| About this exercise |
Return the following from the records below: each line, word for word, starting with the line that contains "Hence, from here" and going on through the line that contains "argument of $\circright$", with nothing outside that range.

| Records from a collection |
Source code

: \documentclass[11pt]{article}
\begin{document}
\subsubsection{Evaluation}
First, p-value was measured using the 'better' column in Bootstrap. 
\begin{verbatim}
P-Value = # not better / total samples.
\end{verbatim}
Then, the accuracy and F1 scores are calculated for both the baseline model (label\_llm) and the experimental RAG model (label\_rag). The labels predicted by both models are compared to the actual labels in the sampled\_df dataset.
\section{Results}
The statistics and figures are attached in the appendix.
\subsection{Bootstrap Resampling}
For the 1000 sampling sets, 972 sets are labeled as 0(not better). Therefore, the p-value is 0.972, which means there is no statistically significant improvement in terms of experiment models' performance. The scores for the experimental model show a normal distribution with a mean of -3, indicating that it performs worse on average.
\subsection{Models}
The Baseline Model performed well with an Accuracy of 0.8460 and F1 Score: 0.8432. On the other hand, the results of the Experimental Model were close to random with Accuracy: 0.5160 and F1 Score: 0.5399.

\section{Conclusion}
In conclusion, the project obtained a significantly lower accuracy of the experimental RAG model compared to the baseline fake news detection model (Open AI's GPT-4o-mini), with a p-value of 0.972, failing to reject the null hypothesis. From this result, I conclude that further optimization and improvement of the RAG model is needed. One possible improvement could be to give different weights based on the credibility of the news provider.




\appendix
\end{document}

* * *

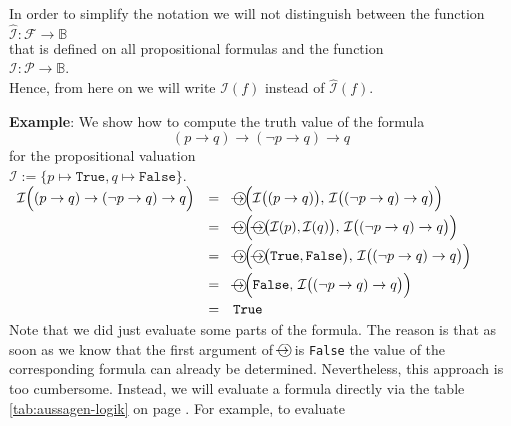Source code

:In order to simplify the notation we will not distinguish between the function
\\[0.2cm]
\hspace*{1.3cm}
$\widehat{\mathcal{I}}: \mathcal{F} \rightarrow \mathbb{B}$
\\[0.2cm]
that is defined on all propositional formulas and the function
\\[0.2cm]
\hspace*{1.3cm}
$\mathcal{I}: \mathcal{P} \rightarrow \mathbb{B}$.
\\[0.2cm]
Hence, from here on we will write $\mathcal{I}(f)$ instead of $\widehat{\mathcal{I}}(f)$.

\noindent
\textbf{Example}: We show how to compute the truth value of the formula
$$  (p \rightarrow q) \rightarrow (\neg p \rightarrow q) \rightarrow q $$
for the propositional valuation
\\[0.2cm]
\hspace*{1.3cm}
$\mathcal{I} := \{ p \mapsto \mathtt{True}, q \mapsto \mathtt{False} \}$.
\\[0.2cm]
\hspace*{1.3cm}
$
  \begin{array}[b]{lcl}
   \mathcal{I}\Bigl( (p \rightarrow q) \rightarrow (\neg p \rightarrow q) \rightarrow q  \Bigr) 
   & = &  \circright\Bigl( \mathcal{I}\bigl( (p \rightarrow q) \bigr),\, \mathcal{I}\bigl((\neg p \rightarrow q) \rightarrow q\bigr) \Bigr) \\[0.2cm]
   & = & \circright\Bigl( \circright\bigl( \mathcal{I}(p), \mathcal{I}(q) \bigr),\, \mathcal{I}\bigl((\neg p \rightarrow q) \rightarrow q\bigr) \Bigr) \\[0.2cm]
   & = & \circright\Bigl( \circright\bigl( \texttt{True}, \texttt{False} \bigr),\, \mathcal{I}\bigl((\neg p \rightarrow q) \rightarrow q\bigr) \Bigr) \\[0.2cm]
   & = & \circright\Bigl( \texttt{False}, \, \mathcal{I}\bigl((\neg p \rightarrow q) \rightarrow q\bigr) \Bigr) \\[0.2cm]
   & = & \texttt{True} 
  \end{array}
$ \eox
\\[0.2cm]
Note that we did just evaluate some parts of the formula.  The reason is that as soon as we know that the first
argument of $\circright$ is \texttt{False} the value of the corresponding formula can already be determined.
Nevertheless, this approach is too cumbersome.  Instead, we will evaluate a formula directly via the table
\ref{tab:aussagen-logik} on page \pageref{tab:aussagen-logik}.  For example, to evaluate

| Response |
Hence, from here on we will write $\mathcal{I}(f)$ instead of $\widehat{\mathcal{I}}(f)$.

\noindent
\textbf{Example}: We show how to compute the truth value of the formula
$$  (p \rightarrow q) \rightarrow (\neg p \rightarrow q) \rightarrow q $$
for the propositional valuation
\\[0.2cm]
\hspace*{1.3cm}
$\mathcal{I} := \{ p \mapsto \mathtt{True}, q \mapsto \mathtt{False} \}$.
\\[0.2cm]
\hspace*{1.3cm}
$
  \begin{array}[b]{lcl}
   \mathcal{I}\Bigl( (p \rightarrow q) \rightarrow (\neg p \rightarrow q) \rightarrow q  \Bigr) 
   & = &  \circright\Bigl( \mathcal{I}\bigl( (p \rightarrow q) \bigr),\, \mathcal{I}\bigl((\neg p \rightarrow q) \rightarrow q\bigr) \Bigr) \\[0.2cm]
   & = & \circright\Bigl( \circright\bigl( \mathcal{I}(p), \mathcal{I}(q) \bigr),\, \mathcal{I}\bigl((\neg p \rightarrow q) \rightarrow q\bigr) \Bigr) \\[0.2cm]
   & = & \circright\Bigl( \circright\bigl( \texttt{True}, \texttt{False} \bigr),\, \mathcal{I}\bigl((\neg p \rightarrow q) \rightarrow q\bigr) \Bigr) \\[0.2cm]
   & = & \circright\Bigl( \texttt{False}, \, \mathcal{I}\bigl((\neg p \rightarrow q) \rightarrow q\bigr) \Bigr) \\[0.2cm]
   & = & \texttt{True} 
  \end{array}
$ \eox
\\[0.2cm]
Note that we did just evaluate some parts of the formula.  The reason is that as soon as we know that the first
argument of $\circright$ is \texttt{False} the value of the corresponding formula can already be determined.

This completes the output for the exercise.